Posted by: Michael Sullivan | February 26, 2008 at 09:05 AM
Michael Sullivan has a good point, even if it only concerns the "disclosure" part of Rodrik's note and not Kristol's mendacity, which Rodrik only censures for ignorance (or lack of research) and furthermore Rodrik "discloses" his own possible bias. He is probably too kind. The obvious question: is the TA there to teach, or only to discourage younger challengers?
Perhaps Rodrik believes that Kristol did not give constructive criticism, only "judgment", censure. At what point did Kristol exercise authority but not responsibility? Shouldn't he, wasn't it his job and his duty, to guide Rodrik to improved paper-writing?
A traditional exercise in marketing is (or was) the "analysis of the Nielsen" stats; marketing managers would send them back for re-writes until the neophyte had given the right spin. Re-writes.s.s.s*, after feed-back.
So was Kristol already incapable of delivering on his responsibilities (teaching), or is Rodrik more recalcitrant than we suspect?
Posted by: Maurice Lanselle | February 26, 2008 at 01:11 PM
Who says Rodrik is a top notch economist? He has been wrong time after time on most globalization issues. Rodrik is often fun to read, but can someone site Rodrik's major contribution to the field?
Posted by: Alex P. | February 26, 2008 at 10:02 PM
Grr... this is a pet peeve of mine. The unavoidable dialogue about real earnings decline always gets sidetracked by complaints about the deflator not taking hedonic improvement in goods into account, even though nowadays they make their best attempt to do just that.
It's like:
Salviati: Compensation for high school educated people has, in fact, declined in real terms since 1980.

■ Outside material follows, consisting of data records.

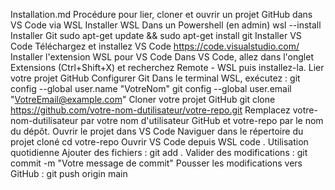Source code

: Installation.md
Procédure pour lier, cloner et ouvrir un projet GitHub dans VS Code via WSL Installer WSL
Dans un Powershell (en admin) wsl --install
Installer Git
sudo apt-get update && sudo apt-get install git Installer VS Code
Téléchargez et installez VS Code
https://code.visualstudio.com/
Installer l'extension WSL pour VS Code
Dans VS Code, allez dans l'onglet Extensions (Ctrl+Shift+X) et recherchez Remote - WSL puis installez-la.
Lier votre projet GitHub
Configurer Git
Dans le terminal WSL, exécutez :
git config --global user.name "VotreNom" git config --global user.email "VotreEmail@example.com" Cloner votre projet GitHub git clone https://github.com/votre-nom-dutilisateur/votre-repo.git
Remplacez votre-nom-dutilisateur par votre nom d'utilisateur GitHub et votre-repo par le nom du dépôt.
Ouvrir le projet dans VS Code
Naviguer dans le répertoire du projet cloné
cd votre-repo Ouvrir VS Code depuis WSL code . Utilisation quotidienne
Ajouter des fichiers :
git add .
Valider des modifications :
git commit -m "Votre message de commit"
Pousser les modifications vers GitHub :
git push origin main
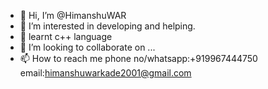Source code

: - 👋 Hi, I’m @HimanshuWAR
- 👀 I’m interested in developing and helping.
- 🌱 learnt c++ language
- 💞️ I’m looking to collaborate on ...
- 📫 How to reach me 
   phone no/whatsapp:+919967444750
   email:himanshuwarkade2001@gmail.com
  

<!---
HimanshuWAR/HimanshuWAR is a ✨ special ✨ repository because its `README.md` (this file) appears on your GitHub profile.
You can click the Preview link to take a look at your changes.
--->
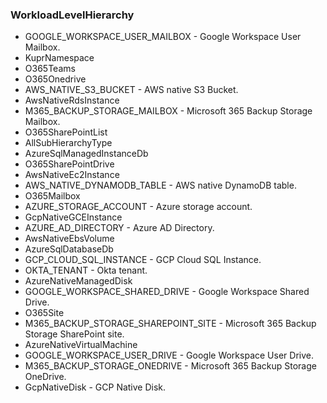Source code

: ### WorkloadLevelHierarchy
- GOOGLE_WORKSPACE_USER_MAILBOX - Google Workspace User Mailbox.
- KuprNamespace
- O365Teams
- O365Onedrive
- AWS_NATIVE_S3_BUCKET - AWS native S3 Bucket.
- AwsNativeRdsInstance
- M365_BACKUP_STORAGE_MAILBOX - Microsoft 365 Backup Storage Mailbox.
- O365SharePointList
- AllSubHierarchyType
- AzureSqlManagedInstanceDb
- O365SharePointDrive
- AwsNativeEc2Instance
- AWS_NATIVE_DYNAMODB_TABLE - AWS native DynamoDB table.
- O365Mailbox
- AZURE_STORAGE_ACCOUNT - Azure storage account.
- GcpNativeGCEInstance
- AZURE_AD_DIRECTORY - Azure AD Directory.
- AwsNativeEbsVolume
- AzureSqlDatabaseDb
- GCP_CLOUD_SQL_INSTANCE - GCP Cloud SQL Instance.
- OKTA_TENANT - Okta tenant.
- AzureNativeManagedDisk
- GOOGLE_WORKSPACE_SHARED_DRIVE - Google Workspace Shared Drive.
- O365Site
- M365_BACKUP_STORAGE_SHAREPOINT_SITE - Microsoft 365 Backup Storage SharePoint site.
- AzureNativeVirtualMachine
- GOOGLE_WORKSPACE_USER_DRIVE - Google Workspace User Drive.
- M365_BACKUP_STORAGE_ONEDRIVE - Microsoft 365 Backup Storage OneDrive.
- GcpNativeDisk - GCP Native Disk.
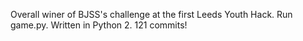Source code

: Overall winer of BJSS's challenge at the first Leeds Youth Hack.
Run game.py.
Written in Python 2.
121 commits!
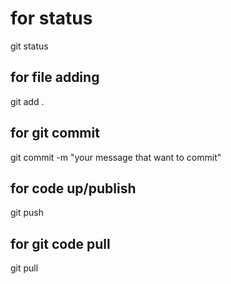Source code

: # for status 
git status 

## for file adding 
git add .

## for git commit
git commit -m "your message that want to commit"

## for code up/publish
git push

## for git code pull 
git pull

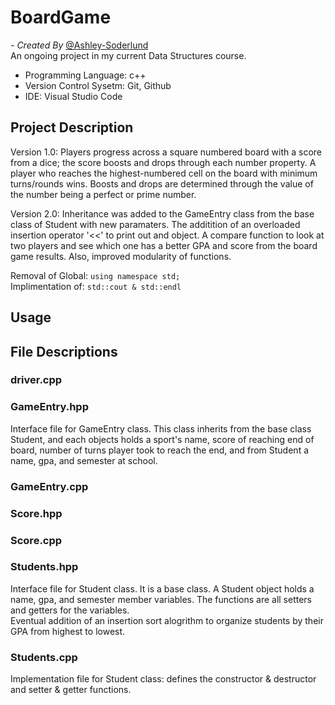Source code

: # BoardGame

*- Created By* [@Ashley-Soderlund](https://github.com/Ashley-Soderlund) <br>
An ongoing project in my current Data Structures course. <br>
- Programming Language: c++
- Version Control Sysetm: Git, Github
- IDE: Visual Studio Code

## Project Description
Version 1.0: Players progress across a square numbered board with a score from a dice; the score boosts and drops through each number property. A player who reaches the highest-numbered cell on the board with minimum turns/rounds wins. Boosts and drops are determined through the value of the number being a perfect or prime number. 

Version 2.0: Inheritance was added to the GameEntry class from the base class of Student with new paramaters. The additition of an overloaded insertion operator '<<' to print out and object. A compare function to look at two players and see which one has a better GPA and score from the board game results. Also, improved modularity of functions.

Removal of Global: `using namespace std;` <br>
Implimentation of: `std::cout & std::endl` <br>

## Usage

## File Descriptions

### driver.cpp


### GameEntry.hpp
Interface file for GameEntry class. This class inherits from the base class Student, and each objects holds a sport's name, score of reaching end of board, number of turns player took to reach the end, and from Student a name, gpa, and semester at school.

### GameEntry.cpp


### Score.hpp


### Score.cpp


### Students.hpp
Interface file for Student class. It is a base class. A Student object holds a name, gpa, and semester member variables. The functions are all setters and getters for the variables. <br> Eventual addition of an insertion sort alogrithm to organize students by their GPA from highest to lowest.

### Students.cpp
Implementation file for Student class: defines the constructor & destructor and setter & getter functions.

Simplicio: No, no it hasn't. You see, these numbers don't take into account the the cheap availability of high quality consumer electronics and the improvements in the quality of goods and services.
Salviati: Well, the BLS now *does* try to factor hedonic adjustments into their CPI estimates, so this complaint probably lost a lot of its relevance when they started doing that over a decade ago or something. Moreover, cheap cell phones really won't help you send your kids to college.
Simplicio: Bear in mind that some products simply didn't exist in 1980, and couldn't be had for any amount of money. You can try to estimate the CPI basket from 1980 and the CPI basket from 2008, with the 2008 one filled with new products, through some form of chain-weighting, but ultimately we can't know how much such products represent a real improvement in people's lives, so even the hedonic adjustments to CPI can't really capture their value.
Salviati: So are you just going to say that the invention of iPods makes compensation estimates incomensurable? That there would be no hedonic adjustment to CPI high enough to make inflation anything but understated? Is a worker paid $10,000 a year in 2008 better off than one paid $100,000 a year in 1980, because the 1980 worker simply couldn't buy an iPod?
Simplicio: Well, I don't know if I'd go that far, but I nonetheless believe that high school workers today are better compensated than in 1980, and that hedonic adjustments by people estimating CPI are too low (although how much too low, I'm not sure), and that if it were done correctly, high school educated earners would definitely be shown to be better off.